I was really too young to experience 90s science-fiction when it happened, but this was actually a golden moment for the genre. Serious futurism was out from under the mushroom cloud binary of the Cold War, and the writers were GenX and Boomers at the peak of their abilities. It was slightly more possible to make a living writing fiction, before a certain Everything Store that owns this website and the maw of Digital Content consumed everything. Science-fiction was still a ghetto, before every Iowa Writer's Workshop literary fic head decided that straight realism wasn't enough and they could write about clones and diseases and digitally altered selves, but it was a ghetto with ambition!
What elevates this collection is that it brings the reader into the magic circle of artistic creation, with short notes of the authors reacting to each other's stories in the Milford Method style (and as S.L. Huang among others have pushed back, Milford is not the only method), and you can see where pros think a story is weak, and how it was improved.
Sterling's "Bicycle Repairman" leads the collection, and is a favorite. I also enjoyed Jonathan Lethem's "The Hardened Criminals" as a prison drama of absent fathers, Maureen F. McHugh’s "Homesick" in it's study of a dedicated dancer, and Alexander Jablokov "The Fury at Colonus", a retelling of the myth of Orestes from the point of view of the Fury as a cop facing down retirement in a setting half mythic Greece and half suburbia.
As Claxton points out, they don't make them like this any more. Even as we've been liberated from the burdens of physical text, we're bound by ever shorter attention spans.
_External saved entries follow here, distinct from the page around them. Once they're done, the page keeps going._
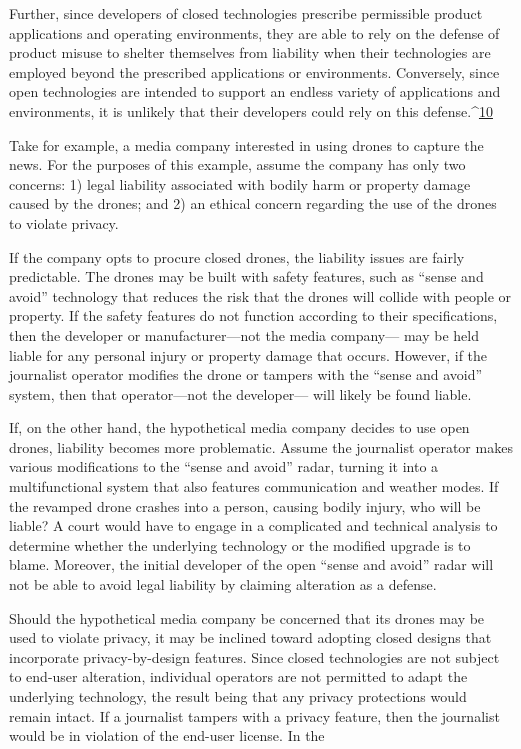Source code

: \begin{itemize}
Further, since developers of closed technologies prescribe permissible product
applications and operating environments, they are able to rely on the
defense of product misuse to shelter themselves from liability when their
technologies are employed beyond the prescribed applications or environments.
Conversely, since open technologies are intended to support an
endless variety of applications and environments, it is unlikely that their
developers could rely on this defense.^{\href{#endnotes-cooper}{10}}

Take for example, a media company interested in using drones to capture
the news. For the purposes of this example, assume the company has only two concerns: 1) legal liability associated with bodily harm or property
damage caused by the drones; and 2) an ethical concern regarding the use
of the drones to violate privacy.

If the company opts to procure closed drones, the liability issues are fairly
predictable. The drones may be built with safety features, such as ``sense
and avoid'' technology that reduces the risk that the drones will collide with
people or property. If the safety features do not function according to their
specifications, then the developer or manufacturer—not the media company—
may be held liable for any personal injury or property damage that
occurs. However, if the journalist operator modifies the drone or tampers
with the ``sense and avoid'' system, then that operator—not the developer—
will likely be found liable.

If, on the other hand, the hypothetical media company decides to use open
drones, liability becomes more problematic. Assume the journalist operator
makes various modifications to the ``sense and avoid'' radar, turning it into
a multifunctional system that also features communication and weather
modes. If the revamped drone crashes into a person, causing bodily injury,
who will be liable? A court would have to engage in a complicated and technical
analysis to determine whether the underlying technology or the modified
upgrade is to blame. Moreover, the initial developer of the open ``sense
and avoid'' radar will not be able to avoid legal liability by claiming alteration
as a defense.

Should the hypothetical media company be concerned that its drones may
be used to violate privacy, it may be inclined toward adopting closed designs
that incorporate privacy-by-design features. Since closed technologies are
not subject to end-user alteration, individual operators are not permitted to
adapt the underlying technology, the result being that any privacy protections
would remain intact. If a journalist tampers with a privacy feature,
then the journalist would be in violation of the end-user license. In the


\end{itemize}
Intersections is a fine vintage, and well worth reading!
An anthology of stories collected from one particular year of fiction workshopped at The Sycamore Hill Writing Workshop. Includes great work by Karen Joy Fowler, Carol Emshwiller, Robert Frazier, Jonathan Lethem, Maureen McHugh, and yours truly. And MORE! Each story includes something of a gloss about its shaping and how the workshop process affected its revision.